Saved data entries

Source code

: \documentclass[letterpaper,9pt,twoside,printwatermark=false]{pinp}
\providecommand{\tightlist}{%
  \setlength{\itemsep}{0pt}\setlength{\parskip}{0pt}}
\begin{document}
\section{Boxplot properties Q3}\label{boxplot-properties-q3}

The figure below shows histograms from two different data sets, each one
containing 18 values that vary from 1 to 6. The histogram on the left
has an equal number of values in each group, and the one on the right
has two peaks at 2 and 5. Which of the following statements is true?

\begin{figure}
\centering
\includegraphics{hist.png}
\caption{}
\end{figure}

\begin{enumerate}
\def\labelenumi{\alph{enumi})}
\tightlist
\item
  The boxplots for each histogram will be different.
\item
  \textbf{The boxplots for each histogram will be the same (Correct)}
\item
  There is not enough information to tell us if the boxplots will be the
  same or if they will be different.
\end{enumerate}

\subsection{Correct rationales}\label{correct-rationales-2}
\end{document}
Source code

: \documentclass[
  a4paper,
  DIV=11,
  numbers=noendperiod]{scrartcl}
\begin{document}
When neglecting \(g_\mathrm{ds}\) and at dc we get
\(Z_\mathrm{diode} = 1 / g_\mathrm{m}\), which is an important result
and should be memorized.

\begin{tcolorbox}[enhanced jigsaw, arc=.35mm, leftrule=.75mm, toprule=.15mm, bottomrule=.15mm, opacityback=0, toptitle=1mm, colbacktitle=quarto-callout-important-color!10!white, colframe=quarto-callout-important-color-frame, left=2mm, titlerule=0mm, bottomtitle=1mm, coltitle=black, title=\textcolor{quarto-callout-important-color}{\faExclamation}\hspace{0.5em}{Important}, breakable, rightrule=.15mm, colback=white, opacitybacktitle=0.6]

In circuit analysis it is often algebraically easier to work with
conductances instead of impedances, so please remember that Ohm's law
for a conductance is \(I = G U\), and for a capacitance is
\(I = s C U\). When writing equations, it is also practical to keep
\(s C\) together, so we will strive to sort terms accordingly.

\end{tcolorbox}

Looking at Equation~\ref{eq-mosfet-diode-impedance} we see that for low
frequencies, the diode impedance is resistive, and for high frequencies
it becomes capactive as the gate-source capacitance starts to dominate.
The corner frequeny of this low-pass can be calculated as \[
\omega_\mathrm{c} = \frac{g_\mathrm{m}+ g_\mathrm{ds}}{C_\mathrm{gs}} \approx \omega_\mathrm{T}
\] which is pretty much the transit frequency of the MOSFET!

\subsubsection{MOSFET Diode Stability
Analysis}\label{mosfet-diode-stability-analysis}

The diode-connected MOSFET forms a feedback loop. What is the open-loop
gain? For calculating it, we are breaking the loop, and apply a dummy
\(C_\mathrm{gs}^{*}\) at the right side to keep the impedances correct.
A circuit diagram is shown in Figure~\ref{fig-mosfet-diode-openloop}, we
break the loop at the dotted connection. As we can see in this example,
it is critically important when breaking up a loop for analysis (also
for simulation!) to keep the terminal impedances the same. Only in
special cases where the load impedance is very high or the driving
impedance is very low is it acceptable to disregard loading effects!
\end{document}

Required action: An exact reproduction of all the entries, complete to the last line, is needed.

Task solution:
Source code

: \documentclass[letterpaper,9pt,twoside,printwatermark=false]{pinp}
\providecommand{\tightlist}{%
  \setlength{\itemsep}{0pt}\setlength{\parskip}{0pt}}
\begin{document}
\section{Boxplot properties Q3}\label{boxplot-properties-q3}

The figure below shows histograms from two different data sets, each one
containing 18 values that vary from 1 to 6. The histogram on the left
has an equal number of values in each group, and the one on the right
has two peaks at 2 and 5. Which of the following statements is true?

\begin{figure}
\centering
\includegraphics{hist.png}
\caption{}
\end{figure}

\begin{enumerate}
\def\labelenumi{\alph{enumi})}
\tightlist
\item
  The boxplots for each histogram will be different.
\item
  \textbf{The boxplots for each histogram will be the same (Correct)}
\item
  There is not enough information to tell us if the boxplots will be the
  same or if they will be different.
\end{enumerate}

\subsection{Correct rationales}\label{correct-rationales-2}
\end{document}
Source code

: \documentclass[
  a4paper,
  DIV=11,
  numbers=noendperiod]{scrartcl}
\begin{document}
When neglecting \(g_\mathrm{ds}\) and at dc we get
\(Z_\mathrm{diode} = 1 / g_\mathrm{m}\), which is an important result
and should be memorized.

\begin{tcolorbox}[enhanced jigsaw, arc=.35mm, leftrule=.75mm, toprule=.15mm, bottomrule=.15mm, opacityback=0, toptitle=1mm, colbacktitle=quarto-callout-important-color!10!white, colframe=quarto-callout-important-color-frame, left=2mm, titlerule=0mm, bottomtitle=1mm, coltitle=black, title=\textcolor{quarto-callout-important-color}{\faExclamation}\hspace{0.5em}{Important}, breakable, rightrule=.15mm, colback=white, opacitybacktitle=0.6]

In circuit analysis it is often algebraically easier to work with
conductances instead of impedances, so please remember that Ohm's law
for a conductance is \(I = G U\), and for a capacitance is
\(I = s C U\). When writing equations, it is also practical to keep
\(s C\) together, so we will strive to sort terms accordingly.

\end{tcolorbox}

Looking at Equation~\ref{eq-mosfet-diode-impedance} we see that for low
frequencies, the diode impedance is resistive, and for high frequencies
it becomes capactive as the gate-source capacitance starts to dominate.
The corner frequeny of this low-pass can be calculated as \[
\omega_\mathrm{c} = \frac{g_\mathrm{m}+ g_\mathrm{ds}}{C_\mathrm{gs}} \approx \omega_\mathrm{T}
\] which is pretty much the transit frequency of the MOSFET!

\subsubsection{MOSFET Diode Stability
Analysis}\label{mosfet-diode-stability-analysis}

The diode-connected MOSFET forms a feedback loop. What is the open-loop
gain? For calculating it, we are breaking the loop, and apply a dummy
\(C_\mathrm{gs}^{*}\) at the right side to keep the impedances correct.
A circuit diagram is shown in Figure~\ref{fig-mosfet-diode-openloop}, we
break the loop at the dotted connection. As we can see in this example,
it is critically important when breaking up a loop for analysis (also
for simulation!) to keep the terminal impedances the same. Only in
special cases where the load impedance is very high or the driving
impedance is very low is it acceptable to disregard loading effects!
\end{document}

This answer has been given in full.